◆ **WHAT TO DO**
What follows is a listing; restate all of it word for word.

Segment Open

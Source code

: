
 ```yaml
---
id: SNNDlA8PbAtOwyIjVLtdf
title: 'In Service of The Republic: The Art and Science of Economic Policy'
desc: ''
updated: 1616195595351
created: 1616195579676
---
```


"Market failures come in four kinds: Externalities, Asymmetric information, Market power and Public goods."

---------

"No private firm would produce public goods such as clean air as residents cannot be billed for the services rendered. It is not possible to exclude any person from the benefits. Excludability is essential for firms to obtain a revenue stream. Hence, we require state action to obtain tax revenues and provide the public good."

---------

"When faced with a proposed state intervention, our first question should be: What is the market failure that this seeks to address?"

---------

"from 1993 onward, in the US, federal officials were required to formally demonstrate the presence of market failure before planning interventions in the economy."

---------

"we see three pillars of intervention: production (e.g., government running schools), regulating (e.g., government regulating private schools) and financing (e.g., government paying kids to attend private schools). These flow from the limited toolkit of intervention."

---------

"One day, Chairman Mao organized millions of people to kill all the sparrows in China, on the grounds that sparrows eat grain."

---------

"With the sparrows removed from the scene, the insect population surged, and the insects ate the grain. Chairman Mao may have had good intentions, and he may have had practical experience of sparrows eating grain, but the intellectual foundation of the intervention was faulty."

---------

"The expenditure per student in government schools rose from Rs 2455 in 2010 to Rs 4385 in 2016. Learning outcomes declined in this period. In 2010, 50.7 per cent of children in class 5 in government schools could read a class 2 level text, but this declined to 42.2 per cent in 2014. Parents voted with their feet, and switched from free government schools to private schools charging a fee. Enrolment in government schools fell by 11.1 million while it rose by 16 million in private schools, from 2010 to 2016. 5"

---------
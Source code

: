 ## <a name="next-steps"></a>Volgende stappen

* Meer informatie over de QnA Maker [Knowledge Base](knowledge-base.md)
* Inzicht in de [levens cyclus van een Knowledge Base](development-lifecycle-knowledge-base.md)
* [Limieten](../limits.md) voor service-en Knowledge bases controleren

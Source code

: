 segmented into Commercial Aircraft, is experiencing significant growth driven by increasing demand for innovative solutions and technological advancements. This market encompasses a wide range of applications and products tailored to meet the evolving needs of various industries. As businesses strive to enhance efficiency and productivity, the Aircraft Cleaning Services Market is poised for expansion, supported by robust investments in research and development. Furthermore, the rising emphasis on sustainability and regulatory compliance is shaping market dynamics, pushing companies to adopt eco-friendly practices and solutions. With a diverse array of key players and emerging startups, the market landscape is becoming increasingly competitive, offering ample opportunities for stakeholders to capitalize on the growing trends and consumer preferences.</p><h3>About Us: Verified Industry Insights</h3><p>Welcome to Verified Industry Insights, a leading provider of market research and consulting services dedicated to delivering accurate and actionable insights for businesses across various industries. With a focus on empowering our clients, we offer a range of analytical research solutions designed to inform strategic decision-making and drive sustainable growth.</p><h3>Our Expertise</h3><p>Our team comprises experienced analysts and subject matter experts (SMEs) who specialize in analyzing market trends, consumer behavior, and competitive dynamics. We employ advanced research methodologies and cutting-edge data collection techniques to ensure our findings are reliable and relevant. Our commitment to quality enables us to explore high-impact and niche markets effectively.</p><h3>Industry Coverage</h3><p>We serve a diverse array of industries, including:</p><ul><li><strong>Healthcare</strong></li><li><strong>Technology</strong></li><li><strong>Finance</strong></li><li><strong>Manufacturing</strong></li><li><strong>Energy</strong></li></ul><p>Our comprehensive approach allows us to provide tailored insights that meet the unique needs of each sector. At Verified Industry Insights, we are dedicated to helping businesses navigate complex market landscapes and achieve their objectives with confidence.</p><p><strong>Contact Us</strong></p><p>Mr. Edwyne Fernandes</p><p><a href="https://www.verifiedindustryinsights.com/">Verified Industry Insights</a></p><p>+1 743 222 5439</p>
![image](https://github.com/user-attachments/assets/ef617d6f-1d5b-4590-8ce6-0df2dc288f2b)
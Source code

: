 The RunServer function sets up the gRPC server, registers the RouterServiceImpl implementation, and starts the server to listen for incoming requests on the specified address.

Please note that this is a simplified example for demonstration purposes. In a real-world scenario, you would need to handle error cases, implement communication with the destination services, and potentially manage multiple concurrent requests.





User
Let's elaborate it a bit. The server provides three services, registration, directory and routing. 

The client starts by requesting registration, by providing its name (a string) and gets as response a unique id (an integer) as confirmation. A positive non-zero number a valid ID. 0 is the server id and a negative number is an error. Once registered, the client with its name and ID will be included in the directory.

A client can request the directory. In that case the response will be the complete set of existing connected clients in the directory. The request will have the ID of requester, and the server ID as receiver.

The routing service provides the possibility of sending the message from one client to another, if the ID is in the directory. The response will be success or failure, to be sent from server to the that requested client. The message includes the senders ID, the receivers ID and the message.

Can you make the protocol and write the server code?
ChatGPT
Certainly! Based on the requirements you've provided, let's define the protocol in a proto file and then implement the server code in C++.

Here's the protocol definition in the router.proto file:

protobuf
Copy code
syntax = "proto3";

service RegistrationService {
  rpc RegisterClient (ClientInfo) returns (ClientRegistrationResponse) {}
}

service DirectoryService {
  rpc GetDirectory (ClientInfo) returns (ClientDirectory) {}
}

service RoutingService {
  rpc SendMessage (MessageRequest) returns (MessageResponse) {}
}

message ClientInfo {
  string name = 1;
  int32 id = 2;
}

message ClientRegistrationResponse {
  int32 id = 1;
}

Segment Closed

◆ **TASK ANSWER**
Source code

:
 ```yaml
---
id: SNNDlA8PbAtOwyIjVLtdf
title: 'In Service of The Republic: The Art and Science of Economic Policy'
desc: ''
updated: 1616195595351
created: 1616195579676
---
```


"Market failures come in four kinds: Externalities, Asymmetric information, Market power and Public goods."

---------

"No private firm would produce public goods such as clean air as residents cannot be billed for the services rendered. It is not possible to exclude any person from the benefits. Excludability is essential for firms to obtain a revenue stream. Hence, we require state action to obtain tax revenues and provide the public good."

---------

"When faced with a proposed state intervention, our first question should be: What is the market failure that this seeks to address?"

---------

"from 1993 onward, in the US, federal officials were required to formally demonstrate the presence of market failure before planning interventions in the economy."

---------

"we see three pillars of intervention: production (e.g., government running schools), regulating (e.g., government regulating private schools) and financing (e.g., government paying kids to attend private schools). These flow from the limited toolkit of intervention."

---------

"One day, Chairman Mao organized millions of people to kill all the sparrows in China, on the grounds that sparrows eat grain."

---------

"With the sparrows removed from the scene, the insect population surged, and the insects ate the grain. Chairman Mao may have had good intentions, and he may have had practical experience of sparrows eating grain, but the intellectual foundation of the intervention was faulty."

---------

"The expenditure per student in government schools rose from Rs 2455 in 2010 to Rs 4385 in 2016. Learning outcomes declined in this period. In 2010, 50.7 per cent of children in class 5 in government schools could read a class 2 level text, but this declined to 42.2 per cent in 2014. Parents voted with their feet, and switched from free government schools to private schools charging a fee. Enrolment in government schools fell by 11.1 million while it rose by 16 million in private schools, from 2010 to 2016. 5"

---------
Source code

: ## <a name="next-steps"></a>Volgende stappen

* Meer informatie over de QnA Maker [Knowledge Base](knowledge-base.md)
* Inzicht in de [levens cyclus van een Knowledge Base](development-lifecycle-knowledge-base.md)
* [Limieten](../limits.md) voor service-en Knowledge bases controleren

Source code

: segmented into Commercial Aircraft, is experiencing significant growth driven by increasing demand for innovative solutions and technological advancements. This market encompasses a wide range of applications and products tailored to meet the evolving needs of various industries. As businesses strive to enhance efficiency and productivity, the Aircraft Cleaning Services Market is poised for expansion, supported by robust investments in research and development. Furthermore, the rising emphasis on sustainability and regulatory compliance is shaping market dynamics, pushing companies to adopt eco-friendly practices and solutions. With a diverse array of key players and emerging startups, the market landscape is becoming increasingly competitive, offering ample opportunities for stakeholders to capitalize on the growing trends and consumer preferences.</p><h3>About Us: Verified Industry Insights</h3><p>Welcome to Verified Industry Insights, a leading provider of market research and consulting services dedicated to delivering accurate and actionable insights for businesses across various industries. With a focus on empowering our clients, we offer a range of analytical research solutions designed to inform strategic decision-making and drive sustainable growth.</p><h3>Our Expertise</h3><p>Our team comprises experienced analysts and subject matter experts (SMEs) who specialize in analyzing market trends, consumer behavior, and competitive dynamics. We employ advanced research methodologies and cutting-edge data collection techniques to ensure our findings are reliable and relevant. Our commitment to quality enables us to explore high-impact and niche markets effectively.</p><h3>Industry Coverage</h3><p>We serve a diverse array of industries, including:</p><ul><li><strong>Healthcare</strong></li><li><strong>Technology</strong></li><li><strong>Finance</strong></li><li><strong>Manufacturing</strong></li><li><strong>Energy</strong></li></ul><p>Our comprehensive approach allows us to provide tailored insights that meet the unique needs of each sector. At Verified Industry Insights, we are dedicated to helping businesses navigate complex market landscapes and achieve their objectives with confidence.</p><p><strong>Contact Us</strong></p><p>Mr. Edwyne Fernandes</p><p><a href="https://www.verifiedindustryinsights.com/">Verified Industry Insights</a></p><p>+1 743 222 5439</p>
![image](https://github.com/user-attachments/assets/ef617d6f-1d5b-4590-8ce6-0df2dc288f2b)
Source code

: The RunServer function sets up the gRPC server, registers the RouterServiceImpl implementation, and starts the server to listen for incoming requests on the specified address.

Please note that this is a simplified example for demonstration purposes. In a real-world scenario, you would need to handle error cases, implement communication with the destination services, and potentially manage multiple concurrent requests.





User
Let's elaborate it a bit. The server provides three services, registration, directory and routing. 

The client starts by requesting registration, by providing its name (a string) and gets as response a unique id (an integer) as confirmation. A positive non-zero number a valid ID. 0 is the server id and a negative number is an error. Once registered, the client with its name and ID will be included in the directory.

A client can request the directory. In that case the response will be the complete set of existing connected clients in the directory. The request will have the ID of requester, and the server ID as receiver.

The routing service provides the possibility of sending the message from one client to another, if the ID is in the directory. The response will be success or failure, to be sent from server to the that requested client. The message includes the senders ID, the receivers ID and the message.

Can you make the protocol and write the server code?
ChatGPT
Certainly! Based on the requirements you've provided, let's define the protocol in a proto file and then implement the server code in C++.

Here's the protocol definition in the router.proto file:

protobuf
Copy code
syntax = "proto3";

service RegistrationService {
  rpc RegisterClient (ClientInfo) returns (ClientRegistrationResponse) {}
}

service DirectoryService {
  rpc GetDirectory (ClientInfo) returns (ClientDirectory) {}
}

service RoutingService {
  rpc SendMessage (MessageRequest) returns (MessageResponse) {}
}

message ClientInfo {
  string name = 1;
  int32 id = 2;
}

message ClientRegistrationResponse {
  int32 id = 1;
}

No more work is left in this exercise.